Here we are on December 31. Smart money says people are already turning out of Christmas and toward the New Year: to school or the office; to the sales; to resolutions; perhaps to Dry January or Veganuary or other horrors. Classic FM are dialling back on the carols and themes from Christmas films and returning to more normal programming. I must confess that I have been tempted to turn on my work laptop – very briefly, you understand – even though I’m not due back to the grindstone until next Monday.
This is all quite wrong: Christmas has barely started.
We are only at the rough midpoint of what should be a twelve-day feast leading to the Epiphany, one of my favourite days in the whole church year. There was a great programme on the BBC a few weeks ago called A Merry Tudor Christmas, in which the historian Lucy Worsley introduced the audience to some of the wonderful customs that had grown up around the Christmas season in late medieval England. We heard about wassailing, game pies, dances, and the rumbustious revels of Twelfth Night, when traditional social expectations were suspended and Lords of Misrule from among the ordinary folk were permitted – both metaphorically and occasionally literally – to tweak the noses of the gentry.

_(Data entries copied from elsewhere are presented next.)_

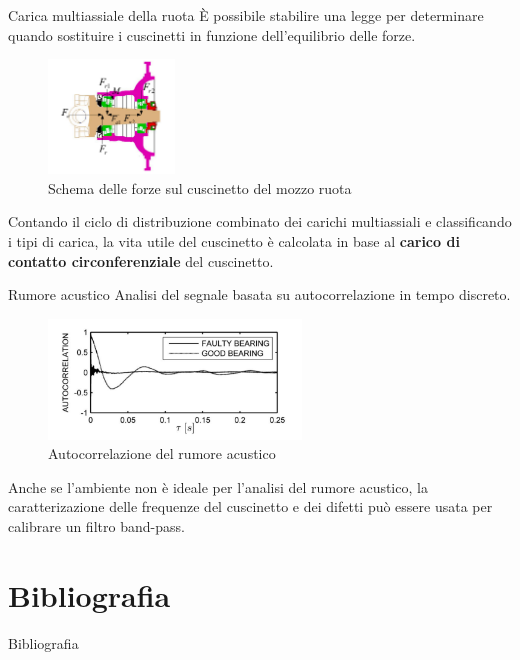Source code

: \documentclass{beamer}
\begin{document}
\begin{frame}{Carica multiassiale della ruota}
    \small
    È possibile stabilire una legge per determinare quando sostituire i cuscinetti in funzione dell'equilibrio delle forze\cite{zhao2021service}.

    \begin{figure}
        \centering
        \includegraphics[width=0.3\textwidth]{Figures/Force_Diagram.png}
        \caption{Schema delle forze sul cuscinetto del mozzo ruota}
        \label{fig:Forces_Bearing}
    \end{figure}

    Contando il ciclo di distribuzione combinato dei carichi multiassiali e classificando i tipi di carica, la vita utile del cuscinetto è calcolata in base al \textbf{carico di contatto circonferenziale} del cuscinetto.
\end{frame}

\begin{frame}{Rumore acustico}
    Analisi del segnale basata su autocorrelazione in tempo discreto.

    \begin{figure}
        \centering
        \includegraphics[width=0.6\textwidth]{Figures/Acoustic.png}
        \caption{Autocorrelazione del rumore acustico}
        \label{fig:acoustic}
    \end{figure}

    Anche se l'ambiente non è ideale per l'analisi del rumore acustico, la caratterizazione delle frequenze del cuscinetto e dei difetti può essere usata per calibrare un filtro band-pass.

\end{frame}

\section*{Bibliografia}

\begin{frame}[allowframebreaks]{Bibliografia}
    \printbibliography
\end{frame}
\end{document}
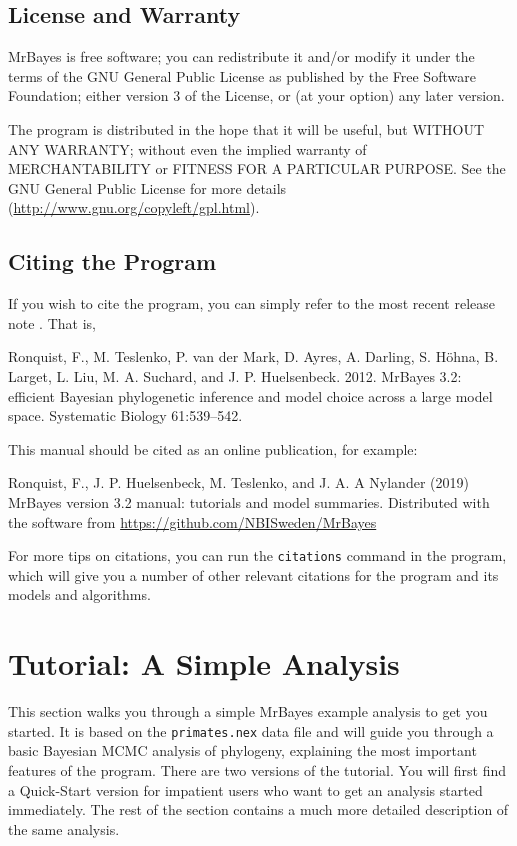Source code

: \documentclass[12pt]{book}
\newcommand{\ttt}[1]{\texttt{#1}}
\begin{document}
\section{License and Warranty}
MrBayes is free software; you can redistribute it and/or modify it under the terms of the GNU
General Public License as published by the Free Software Foundation; either version 3 of the
License, or (at your option) any later version.

The program is distributed in the hope that it will be useful, but WITHOUT ANY WARRANTY; without
even the implied warranty of MERCHANTABILITY or FITNESS FOR A PARTICULAR PURPOSE. See the GNU
General Public License for more details (\url{http://www.gnu.org/copyleft/gpl.html}).

\section{Citing the Program}
If you wish to cite the program, you can simply refer to the most recent release note
\citep{ronquist12b}. That is,

\begin{singlespacing}
\footnotesize
Ronquist, F., M. Teslenko, P. van der Mark, D. Ayres, A. Darling, S. H\"{o}hna,
B. Larget, L. Liu, M. A. Suchard, and J. P. Huelsenbeck. 2012. MrBayes 3.2:
efficient Bayesian phylogenetic inference and model choice across a large model
space. Systematic Biology 61:539--542.
\normalsize
\end{singlespacing}

This manual should be cited as an online publication, for example:

\begin{singlespacing}
\footnotesize
Ronquist, F., J. P. Huelsenbeck, M. Teslenko, and J. A. A Nylander (2019) MrBayes version 3.2 manual:
tutorials and model summaries. Distributed with the software from
\url{https://github.com/NBISweden/MrBayes}
\normalsize
\end{singlespacing}

For more tips on citations, you can run the \ttt{citations} command in the program, which will give
you a number of other relevant citations for the program and its models and algorithms.


\chapter{Tutorial: A Simple Analysis}
\label{tutorialSimple}
This section walks you through a simple MrBayes example analysis to get you started. It is based on
the \ttt{primates.nex} data file and will guide you through a basic Bayesian MCMC analysis of
phylogeny, explaining the most important features of the program. There are two versions of the
tutorial. You will first find a Quick-Start version for impatient users who want to get an analysis
started immediately. The rest of the section contains a much more detailed description of the same
analysis.
\end{document}
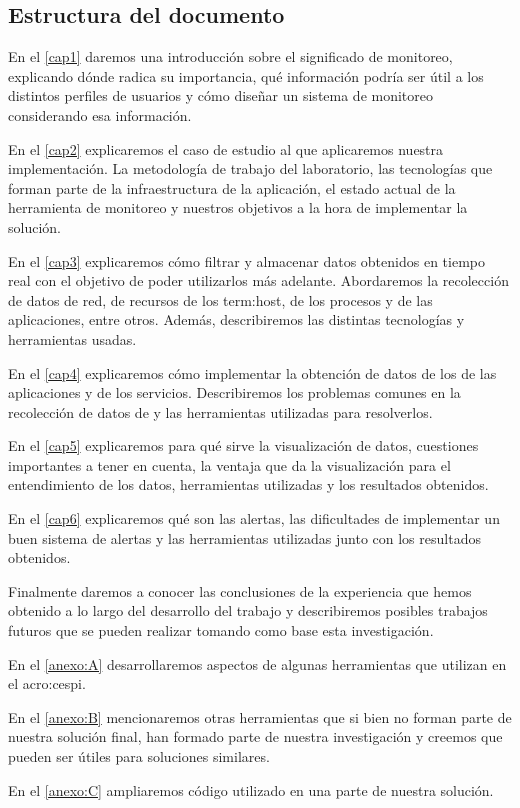 \subsection{Estructura del documento}
\label{estructura}

En el \autoref{cap1} daremos una introducción sobre el significado de
monitoreo, explicando dónde radica su importancia, qué información podría ser
útil a los distintos perfiles de usuarios y cómo diseñar un sistema de
monitoreo considerando esa información.

En el \autoref{cap2} explicaremos el caso de estudio al que aplicaremos nuestra
implementación. La metodología de trabajo del laboratorio, las tecnologías que
forman parte de la infraestructura de la aplicación, el estado actual de la
herramienta de monitoreo y nuestros objetivos a la hora de implementar la
solución.

En el \autoref{cap3} explicaremos cómo filtrar y almacenar datos obtenidos en
tiempo real con el objetivo de poder utilizarlos más adelante. Abordaremos la
recolección de datos de red, de recursos de los \gls{term:host}, de los
procesos y de las aplicaciones, entre otros. Además, describiremos las
distintas tecnologías y herramientas usadas.

En el \autoref{cap4} explicaremos cómo implementar la obtención de datos de los
 de las aplicaciones y de los servicios. Describiremos los problemas
comunes en la recolección de datos de  y las herramientas utilizadas
para resolverlos.

En el \autoref{cap5} explicaremos para qué sirve la visualización de datos,
cuestiones importantes a tener en cuenta, la ventaja que da la visualización
para el entendimiento de los datos, herramientas utilizadas y los resultados
obtenidos.

En el \autoref{cap6} explicaremos qué son las alertas, las dificultades de
implementar un buen sistema de alertas y las herramientas utilizadas junto con
los resultados obtenidos.

Finalmente daremos a conocer las conclusiones de la experiencia que hemos
obtenido a lo largo del desarrollo del trabajo y describiremos posibles
trabajos futuros que se pueden realizar tomando como base esta investigación.

En el \autoref{anexo:A} desarrollaremos aspectos de algunas herramientas que
utilizan en el \gls{acro:cespi}.

En el \autoref{anexo:B} mencionaremos otras herramientas que si bien no forman
parte de nuestra solución final, han formado parte de nuestra investigación y
creemos que pueden ser útiles para soluciones similares.

En el \autoref{anexo:C} ampliaremos código utilizado en una parte de nuestra
solución.
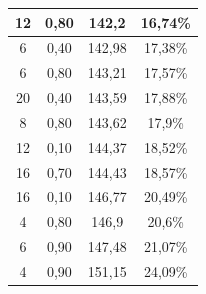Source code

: \begin{center}
\begin{longtable}{|c|c|c|c|}
12 & 0,80 & 142,2 & 16,74\% \\ \hline
6 & 0,40 & 142,98 & 17,38\% \\ \hline
6 & 0,80 & 143,21 & 17,57\% \\ \hline
20 & 0,40 & 143,59 & 17,88\% \\ \hline
8 & 0,80 & 143,62 & 17,9\% \\ \hline
12 & 0,10 & 144,37 & 18,52\% \\ \hline
16 & 0,70 & 144,43 & 18,57\% \\ \hline
16 & 0,10 & 146,77 & 20,49\% \\ \hline
4 & 0,80 & 146,9 & 20,6\% \\ \hline
6 & 0,90 & 147,48 & 21,07\% \\ \hline
4 & 0,90 & 151,15 & 24,09\% \\ \hline
\end{longtable}
\label{table:historicalVolatilityAppendixTable}
\end{center}
\normalsize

Admittedly, we live in a very different country from our medieval forebears. With the best of intentions, it is very difficult for us to weave into our lives the liturgical calendar, and the rhythm of the seasons, in the way that was natural to them. The material and social conditions of modernity are a powerful obstruction to doing so.
Nevertheless, I do think that it is within Catholics’ power to keep Christmas in a distinctive way.
The main way in which we can do this is to step outside of the rhythms of secular society, setting our faces against the year-round glut of food and consumer goods, and instead trying to introduce into our lives periods of abstinence and frugality as well as celebration. As I noted in last week’s post, there is nothing wrong with enjoying good food and drink, in its right place. But even setting aside the moral arguments against constant indulgence, without fasting and denial sensual pleasures soon lose their savour.
I wonder whether one reason why the secular modern Christmas runs out of steam after Boxing Day isn’t that it fundamentally isn’t that different from the rest of people’s lives any more. Meat and alcohol and chocolate are cheap, while many things that were once seasonal treats are now available 365 days a year. Toys are abundant and inexpensive. Mass-produced decorations and lights are inescapable.
Since we are looking forward, we might resolve in the coming year to embrace the Church’s often neglected but wise strictures about Advent. The weeks leading up to 25th December are meant to be a time of penitence and fasting, not entirely unlike Lent. If we do not prepare ourselves through some self-denial and self-examination, we ought not wonder that we are jaded and bored by the time the credits roll in the Boxing Day afternoon film.
If we do keep Advent, then how precious the Twelve Days come to be, even if we don’t get our gold rings or our lords a-leaping. And how much more closely we can focus on the miracle of the Incarnation and the wonder of our salvation.